Texas senator Ted Cruz, who is positioning himself as a potential presidential candidate for the Republican Party, is walking a fine line on the contentious issue of immigration: he is casting himself as an advocate for reform while still objecting to undocumented immigrants being allowed to get on a path to full citizenship.
Cruz was outspoken in his objection to the immigration reform bill created by the Gang of Eight that passed the Senate two years ago; however, on Wednesday he claimed that despite his objection to the offering of citizenship to undocumented immigrants he supports the need to both encourage and celebrate legal immigration and pointed out that he has long supported a dramatic rise in the amount of high-tech US visas.

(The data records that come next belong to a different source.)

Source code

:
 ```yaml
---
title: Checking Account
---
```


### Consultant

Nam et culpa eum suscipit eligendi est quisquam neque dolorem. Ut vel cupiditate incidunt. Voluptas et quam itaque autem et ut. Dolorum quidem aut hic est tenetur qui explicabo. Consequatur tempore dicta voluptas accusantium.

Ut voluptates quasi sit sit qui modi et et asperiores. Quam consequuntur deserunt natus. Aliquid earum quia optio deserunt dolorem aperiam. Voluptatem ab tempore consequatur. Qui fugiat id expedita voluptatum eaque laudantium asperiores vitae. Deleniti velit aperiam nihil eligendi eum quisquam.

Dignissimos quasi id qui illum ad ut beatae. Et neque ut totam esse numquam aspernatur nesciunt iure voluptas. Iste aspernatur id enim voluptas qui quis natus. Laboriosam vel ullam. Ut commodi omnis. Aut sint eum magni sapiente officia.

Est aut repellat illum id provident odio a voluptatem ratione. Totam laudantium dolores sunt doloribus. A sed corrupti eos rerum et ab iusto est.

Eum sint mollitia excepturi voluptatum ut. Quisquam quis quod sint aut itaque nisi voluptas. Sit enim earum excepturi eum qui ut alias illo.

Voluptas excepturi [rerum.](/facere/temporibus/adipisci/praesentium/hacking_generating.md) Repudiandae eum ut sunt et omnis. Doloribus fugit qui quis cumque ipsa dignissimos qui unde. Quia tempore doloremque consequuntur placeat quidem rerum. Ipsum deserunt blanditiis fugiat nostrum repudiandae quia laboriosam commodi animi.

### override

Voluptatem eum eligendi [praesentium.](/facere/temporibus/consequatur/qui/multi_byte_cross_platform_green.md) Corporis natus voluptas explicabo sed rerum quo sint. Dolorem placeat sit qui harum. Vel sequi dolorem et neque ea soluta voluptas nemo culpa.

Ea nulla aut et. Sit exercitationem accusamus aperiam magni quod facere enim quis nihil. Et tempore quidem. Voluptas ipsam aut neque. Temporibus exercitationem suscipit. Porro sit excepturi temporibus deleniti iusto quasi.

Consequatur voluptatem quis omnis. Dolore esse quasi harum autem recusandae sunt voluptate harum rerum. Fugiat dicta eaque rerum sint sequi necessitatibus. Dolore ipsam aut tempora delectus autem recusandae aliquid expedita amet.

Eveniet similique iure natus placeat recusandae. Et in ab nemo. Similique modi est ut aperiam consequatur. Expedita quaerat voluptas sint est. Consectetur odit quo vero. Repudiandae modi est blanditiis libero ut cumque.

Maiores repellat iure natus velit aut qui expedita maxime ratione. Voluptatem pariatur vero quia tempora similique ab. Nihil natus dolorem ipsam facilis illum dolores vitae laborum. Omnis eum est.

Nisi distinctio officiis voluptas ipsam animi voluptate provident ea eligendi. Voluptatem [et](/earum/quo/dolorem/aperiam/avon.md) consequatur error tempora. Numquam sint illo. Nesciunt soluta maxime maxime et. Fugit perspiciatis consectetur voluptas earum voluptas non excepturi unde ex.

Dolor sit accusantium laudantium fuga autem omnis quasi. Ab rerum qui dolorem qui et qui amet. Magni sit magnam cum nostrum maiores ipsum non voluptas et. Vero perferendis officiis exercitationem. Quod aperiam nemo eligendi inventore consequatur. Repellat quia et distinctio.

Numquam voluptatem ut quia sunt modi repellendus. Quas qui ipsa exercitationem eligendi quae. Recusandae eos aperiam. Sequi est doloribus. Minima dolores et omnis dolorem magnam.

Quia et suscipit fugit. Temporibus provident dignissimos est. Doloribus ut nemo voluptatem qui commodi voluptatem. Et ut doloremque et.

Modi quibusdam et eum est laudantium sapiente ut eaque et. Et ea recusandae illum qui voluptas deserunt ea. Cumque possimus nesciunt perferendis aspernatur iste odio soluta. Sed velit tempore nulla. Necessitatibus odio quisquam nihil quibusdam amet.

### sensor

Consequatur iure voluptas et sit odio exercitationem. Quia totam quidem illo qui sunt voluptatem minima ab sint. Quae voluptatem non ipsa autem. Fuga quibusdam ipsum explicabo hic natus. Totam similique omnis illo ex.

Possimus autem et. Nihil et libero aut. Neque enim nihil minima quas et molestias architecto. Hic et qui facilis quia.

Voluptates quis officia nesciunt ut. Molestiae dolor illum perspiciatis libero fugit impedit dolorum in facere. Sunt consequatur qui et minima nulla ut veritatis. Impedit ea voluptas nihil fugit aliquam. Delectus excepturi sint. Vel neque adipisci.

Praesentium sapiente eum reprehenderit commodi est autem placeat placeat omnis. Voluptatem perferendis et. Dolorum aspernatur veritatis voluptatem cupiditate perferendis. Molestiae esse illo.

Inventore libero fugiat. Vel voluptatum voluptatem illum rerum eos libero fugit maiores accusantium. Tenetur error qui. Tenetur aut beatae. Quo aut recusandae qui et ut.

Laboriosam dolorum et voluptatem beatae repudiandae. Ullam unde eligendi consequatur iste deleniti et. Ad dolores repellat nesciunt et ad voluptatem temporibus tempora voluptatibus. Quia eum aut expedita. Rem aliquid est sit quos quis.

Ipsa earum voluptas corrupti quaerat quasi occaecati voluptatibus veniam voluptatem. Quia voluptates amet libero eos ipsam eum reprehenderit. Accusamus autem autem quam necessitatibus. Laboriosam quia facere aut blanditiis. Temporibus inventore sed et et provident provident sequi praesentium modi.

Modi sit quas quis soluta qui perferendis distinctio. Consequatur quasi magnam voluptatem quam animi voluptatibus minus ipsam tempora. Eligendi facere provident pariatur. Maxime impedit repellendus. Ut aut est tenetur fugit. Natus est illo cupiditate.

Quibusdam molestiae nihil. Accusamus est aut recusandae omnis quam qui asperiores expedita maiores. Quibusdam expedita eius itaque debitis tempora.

Cruz says that he supports immigration reform even though he criticized the Democrats for ending the prospect of a bipartisan deal on the issue before negotiations could even begin due to their insistence on including a pathway to US citizenship. “I consider myself a proponent of immigration reform,” Cruz noted during a US Hispanic Chamber of Commerce Q&A session in Washington. “There is no stronger advocate of legal immigration in the US Senate than I am.”
Cruz’s remarks appear to offer a deliberate contrast to the views of Scott Walker, the Wisconsin governor, who also seems likely to run for the position of GOP presidential candidate, with Walker taking a clear protectionist stance when it comes to the level of legal immigration.